Learning summary on June 30, 2022

One 、53. Maximum subarray and - Power button （LeetCode）

  Title Description

Give you an array of integers nums , Please find a continuous subarray with the largest sum （ A subarray contains at least one element ）, Return to its maximum and .

Subarray Is a continuous part of the array .

Example 1：

Input ：nums = [-2,1,-3,4,-1,2,1,-5,4]
Output ：6
explain ： Continuous subarray  [4,-1,2,1] And the biggest , by  6 .
Example 2：

Input ：nums = [1]
Output ：1
Example 3：

Input ：nums = [5,4,-1,7,8]
Output ：23
 

Tips ：

1 <= nums.length <= 10^5
-10^4 <= nums[i] <= 10^4

Ideas

It turns a little bit DP.
The original idea is from the past to the future , Find the current i The largest subarray and , The time complexity is O(n^2).
Then I changed my mind , Find the current from back to front i The largest subarray and , The time complexity is O(n).

Code implementation

class Solution {
public:
    int maxSubArray(vector<int>& nums) {
        if(nums.size()<=1)// When there is only one element in the array （ There is no case without elements , Just return this element directly 
        {
            return nums[0];
        }
        int dp[nums.size()];
        int max;
        dp[nums.size()-1]=nums[nums.size()-1];// The last element and its subsequent elements form a sub array （ Successive ） The maximum value of is itself , There is no element behind it 

        // At present i A subarray of the element referred to and the elements following it （ Successive ） The maximum of ,
        // That is, the largest subarray of an element behind it and i The value of the indicated number （ If it is followed by an element 
        // The sum of the largest subarray is greater than 0）, Or himself （ If the largest subarray of an element after it and 
        // Less than or equal to 0）.
        for(int i=nums.size()-2;i>=0;i--)
        {
            if(dp[i+1]>0)//i The sum of the largest subarray of the next element of the indicated element is greater than 0
            {
                dp[i]=dp[i+1]+nums[i];
            }
            else//i The sum of the largest subarray of the next element of the indicated element is less than or equal to 0
            {
                dp[i]=nums[i];
            }
        }
        max=dp[0];
        for(int i=0;i<nums.size();i++)
        {
            if(dp[i]>max)
            {
                max=dp[i];
            }
        }
        return max;
    }
};

Two 、25. K A set of flip list - Power button （LeetCode） 

Title Description

Give you the head node of the list head , Every time  k  Group of nodes to flip , Please return to the modified linked list .

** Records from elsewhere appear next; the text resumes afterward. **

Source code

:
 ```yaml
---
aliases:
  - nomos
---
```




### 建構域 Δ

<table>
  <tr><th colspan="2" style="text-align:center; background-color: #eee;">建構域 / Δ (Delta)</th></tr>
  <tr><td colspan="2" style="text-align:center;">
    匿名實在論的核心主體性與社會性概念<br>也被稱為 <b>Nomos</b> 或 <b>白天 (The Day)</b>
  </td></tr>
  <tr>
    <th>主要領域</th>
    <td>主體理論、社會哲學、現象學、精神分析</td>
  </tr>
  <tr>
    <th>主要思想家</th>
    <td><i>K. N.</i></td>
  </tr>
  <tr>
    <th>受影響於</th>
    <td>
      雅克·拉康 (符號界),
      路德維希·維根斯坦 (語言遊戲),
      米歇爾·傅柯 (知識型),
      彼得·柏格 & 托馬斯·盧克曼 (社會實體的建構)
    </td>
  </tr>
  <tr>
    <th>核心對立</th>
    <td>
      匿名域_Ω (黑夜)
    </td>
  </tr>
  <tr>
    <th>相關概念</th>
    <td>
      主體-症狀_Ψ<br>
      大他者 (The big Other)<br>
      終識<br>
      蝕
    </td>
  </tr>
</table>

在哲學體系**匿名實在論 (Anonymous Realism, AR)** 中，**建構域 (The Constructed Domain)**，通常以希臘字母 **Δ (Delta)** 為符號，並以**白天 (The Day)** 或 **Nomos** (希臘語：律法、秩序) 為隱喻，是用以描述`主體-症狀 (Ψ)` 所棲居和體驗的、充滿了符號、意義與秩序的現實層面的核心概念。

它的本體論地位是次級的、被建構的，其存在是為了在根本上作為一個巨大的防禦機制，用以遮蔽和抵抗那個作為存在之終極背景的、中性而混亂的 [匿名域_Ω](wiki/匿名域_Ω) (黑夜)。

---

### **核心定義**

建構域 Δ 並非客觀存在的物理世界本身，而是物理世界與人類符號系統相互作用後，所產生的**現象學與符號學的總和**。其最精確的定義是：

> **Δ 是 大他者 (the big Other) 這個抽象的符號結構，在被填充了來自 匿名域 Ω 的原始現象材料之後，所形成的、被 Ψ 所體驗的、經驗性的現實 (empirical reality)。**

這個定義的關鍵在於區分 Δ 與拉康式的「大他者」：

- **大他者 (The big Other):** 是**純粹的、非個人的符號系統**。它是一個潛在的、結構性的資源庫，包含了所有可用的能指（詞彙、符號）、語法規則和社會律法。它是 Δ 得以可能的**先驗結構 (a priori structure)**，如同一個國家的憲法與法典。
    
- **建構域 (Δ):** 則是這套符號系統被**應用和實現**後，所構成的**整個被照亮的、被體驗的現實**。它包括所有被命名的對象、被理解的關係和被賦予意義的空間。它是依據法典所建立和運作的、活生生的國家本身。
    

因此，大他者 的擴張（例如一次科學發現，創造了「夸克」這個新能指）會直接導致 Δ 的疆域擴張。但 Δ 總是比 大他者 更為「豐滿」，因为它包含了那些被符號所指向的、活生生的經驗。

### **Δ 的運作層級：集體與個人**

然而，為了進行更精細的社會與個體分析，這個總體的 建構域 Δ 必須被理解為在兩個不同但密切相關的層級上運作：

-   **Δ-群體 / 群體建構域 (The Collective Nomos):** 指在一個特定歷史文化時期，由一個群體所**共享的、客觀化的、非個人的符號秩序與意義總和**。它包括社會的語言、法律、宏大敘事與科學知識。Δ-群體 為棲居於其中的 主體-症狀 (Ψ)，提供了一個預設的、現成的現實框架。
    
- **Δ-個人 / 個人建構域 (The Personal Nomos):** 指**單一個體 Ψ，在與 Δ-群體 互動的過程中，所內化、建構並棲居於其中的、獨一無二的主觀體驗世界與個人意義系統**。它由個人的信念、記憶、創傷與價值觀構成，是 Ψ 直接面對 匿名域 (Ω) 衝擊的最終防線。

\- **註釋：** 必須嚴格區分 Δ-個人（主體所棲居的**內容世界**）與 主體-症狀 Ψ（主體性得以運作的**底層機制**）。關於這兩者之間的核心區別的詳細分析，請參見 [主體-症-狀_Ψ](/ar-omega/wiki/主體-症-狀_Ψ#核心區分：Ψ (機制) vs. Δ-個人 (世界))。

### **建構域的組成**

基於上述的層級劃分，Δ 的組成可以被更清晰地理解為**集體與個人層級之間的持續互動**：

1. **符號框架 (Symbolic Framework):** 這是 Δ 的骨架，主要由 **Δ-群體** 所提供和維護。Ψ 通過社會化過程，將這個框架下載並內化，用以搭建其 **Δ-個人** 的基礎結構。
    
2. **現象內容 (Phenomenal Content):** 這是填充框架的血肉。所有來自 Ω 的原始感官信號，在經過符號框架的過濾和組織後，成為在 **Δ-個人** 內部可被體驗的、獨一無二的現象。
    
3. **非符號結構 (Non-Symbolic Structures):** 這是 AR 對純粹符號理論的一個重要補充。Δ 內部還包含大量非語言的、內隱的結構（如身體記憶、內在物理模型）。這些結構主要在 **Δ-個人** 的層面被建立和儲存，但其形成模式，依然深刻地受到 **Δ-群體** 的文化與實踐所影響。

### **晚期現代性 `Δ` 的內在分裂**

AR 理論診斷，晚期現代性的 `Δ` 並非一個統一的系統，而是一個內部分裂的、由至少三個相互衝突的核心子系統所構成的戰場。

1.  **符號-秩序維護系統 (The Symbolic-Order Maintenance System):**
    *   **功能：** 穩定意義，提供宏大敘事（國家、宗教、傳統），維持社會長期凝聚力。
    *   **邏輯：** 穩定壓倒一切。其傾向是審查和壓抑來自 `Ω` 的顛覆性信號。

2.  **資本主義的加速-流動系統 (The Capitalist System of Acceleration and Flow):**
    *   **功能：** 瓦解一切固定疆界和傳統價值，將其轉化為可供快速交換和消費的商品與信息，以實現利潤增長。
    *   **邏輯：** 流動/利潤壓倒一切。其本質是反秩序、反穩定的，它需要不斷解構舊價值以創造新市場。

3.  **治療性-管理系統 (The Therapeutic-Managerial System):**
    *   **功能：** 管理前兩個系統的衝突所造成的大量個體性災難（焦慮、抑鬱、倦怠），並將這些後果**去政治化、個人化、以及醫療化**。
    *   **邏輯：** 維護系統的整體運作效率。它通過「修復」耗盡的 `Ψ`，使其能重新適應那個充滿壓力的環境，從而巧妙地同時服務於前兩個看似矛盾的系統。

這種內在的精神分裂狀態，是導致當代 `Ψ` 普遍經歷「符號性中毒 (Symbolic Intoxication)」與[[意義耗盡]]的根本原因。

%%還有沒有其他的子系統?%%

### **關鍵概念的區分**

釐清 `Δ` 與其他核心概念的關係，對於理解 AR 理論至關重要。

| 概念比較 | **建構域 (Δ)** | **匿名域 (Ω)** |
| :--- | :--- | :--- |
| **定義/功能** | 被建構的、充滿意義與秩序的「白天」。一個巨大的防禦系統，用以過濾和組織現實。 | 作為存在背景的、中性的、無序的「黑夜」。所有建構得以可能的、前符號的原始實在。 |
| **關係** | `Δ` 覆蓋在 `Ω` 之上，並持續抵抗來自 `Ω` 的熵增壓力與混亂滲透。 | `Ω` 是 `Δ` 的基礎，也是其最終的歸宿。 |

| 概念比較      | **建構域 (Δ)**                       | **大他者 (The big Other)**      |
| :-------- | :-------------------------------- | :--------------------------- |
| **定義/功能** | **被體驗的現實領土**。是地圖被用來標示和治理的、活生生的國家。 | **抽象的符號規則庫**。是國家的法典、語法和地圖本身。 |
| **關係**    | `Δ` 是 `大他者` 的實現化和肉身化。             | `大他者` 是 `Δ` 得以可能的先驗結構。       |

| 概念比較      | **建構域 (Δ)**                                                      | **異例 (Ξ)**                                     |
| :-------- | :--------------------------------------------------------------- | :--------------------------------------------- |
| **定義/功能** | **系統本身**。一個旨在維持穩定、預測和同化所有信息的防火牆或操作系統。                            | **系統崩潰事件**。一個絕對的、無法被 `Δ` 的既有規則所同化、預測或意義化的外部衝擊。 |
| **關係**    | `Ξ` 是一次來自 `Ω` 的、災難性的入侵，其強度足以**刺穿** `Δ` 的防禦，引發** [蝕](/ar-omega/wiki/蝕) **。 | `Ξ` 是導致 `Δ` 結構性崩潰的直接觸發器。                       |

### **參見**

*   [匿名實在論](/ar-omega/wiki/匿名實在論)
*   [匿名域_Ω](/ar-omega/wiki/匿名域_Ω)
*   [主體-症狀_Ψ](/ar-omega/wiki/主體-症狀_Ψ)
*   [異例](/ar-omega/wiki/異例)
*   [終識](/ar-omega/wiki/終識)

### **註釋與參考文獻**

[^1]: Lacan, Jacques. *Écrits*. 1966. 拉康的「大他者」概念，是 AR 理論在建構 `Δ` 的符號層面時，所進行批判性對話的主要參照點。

k Is a positive integer , Its value is less than or equal to the length of the linked list . If the total number of nodes is not  k  Integer multiple , Please keep the last remaining nodes in the original order .

You can't just change the values inside the node , It's about actually switching nodes .

Example 1：

Input ：head = [1,2,3,4,5], k = 2
Output ：[2,1,4,3,5]
Example 2：

Input ：head = [1,2,3,4,5], k = 3
Output ：[3,2,1,4,5]
 

Tips ：
The number of nodes in the linked list is n
1 <= k <= n <= 5000
0 <= Node.val <= 1000

Ideas

Limit the range of inversion through the pointer , After reversing , Update the pointer , That is, update the scope of inversion . See the code Notes for details .

Code implementation

/**
 * Definition for singly-linked list.
 * struct ListNode {
 *     int val;
 *     ListNode *next;
 *     ListNode() : val(0), next(nullptr) {}
 *     ListNode(int x) : val(x), next(nullptr) {}
 *     ListNode(int x, ListNode *next) : val(x), next(next) {}
 * };
 */
class Solution {
public:
    ListNode* reverse(ListNode* head){// List reversal 
        ListNode* pre=NULL,*cur=head,*next=NULL;
        while(cur!=NULL)
        {
            next=cur->next;
            cur->next=pre;
            pre=cur;
            cur=next;
        }
        return pre;
    }
    ListNode* reverseKGroup(ListNode* head, int k) {
        ListNode* p=new ListNode;// Record the head node of the linked list , But it is not a head node itself , its next Point to the head node 
        p->next=head;
        ListNode* pre=p;// Record the previous node of the first node of the linked list to be reversed 
        ListNode* start=head;//start and end Is the range of the reverse linked list 
        ListNode* end=head;
        ListNode* next=head;// The first element of the next inverted linked list 
        while(next!=NULL)
        {
            for(int i=1;i<k&&end!=NULL;i++)// hold end The pointer moves to the last element of the linked list to be reversed 
            {
                end=end->next;
            }
            if(end==NULL)// Insufficient remaining elements k individual , Cannot flip 
            {
                break;
            }
            next=end->next;
            end->next=NULL;// First put the last element of the linked list to be inverted next Domain empty 
            end=start;// After the reversal , Head becomes tail , The tail becomes the head 
            start=reverse(start);
            pre->next=start;// Connect the flipped list with the non flipped list 
            end->next=next;
            pre=end;// Reset to the range of the pointer , That is, the new linked list that needs to be flipped 
            start=next;
            end=start;
        }
        return p->next; // Return to header node 
    }
};

3、 ... and 、1. Sum of two numbers - Power button （LeetCode）

Title Description  

Given an array of integers nums  And an integer target value target, Please find... In the array And is the target value target   the   Two   Integers , And return their array subscripts .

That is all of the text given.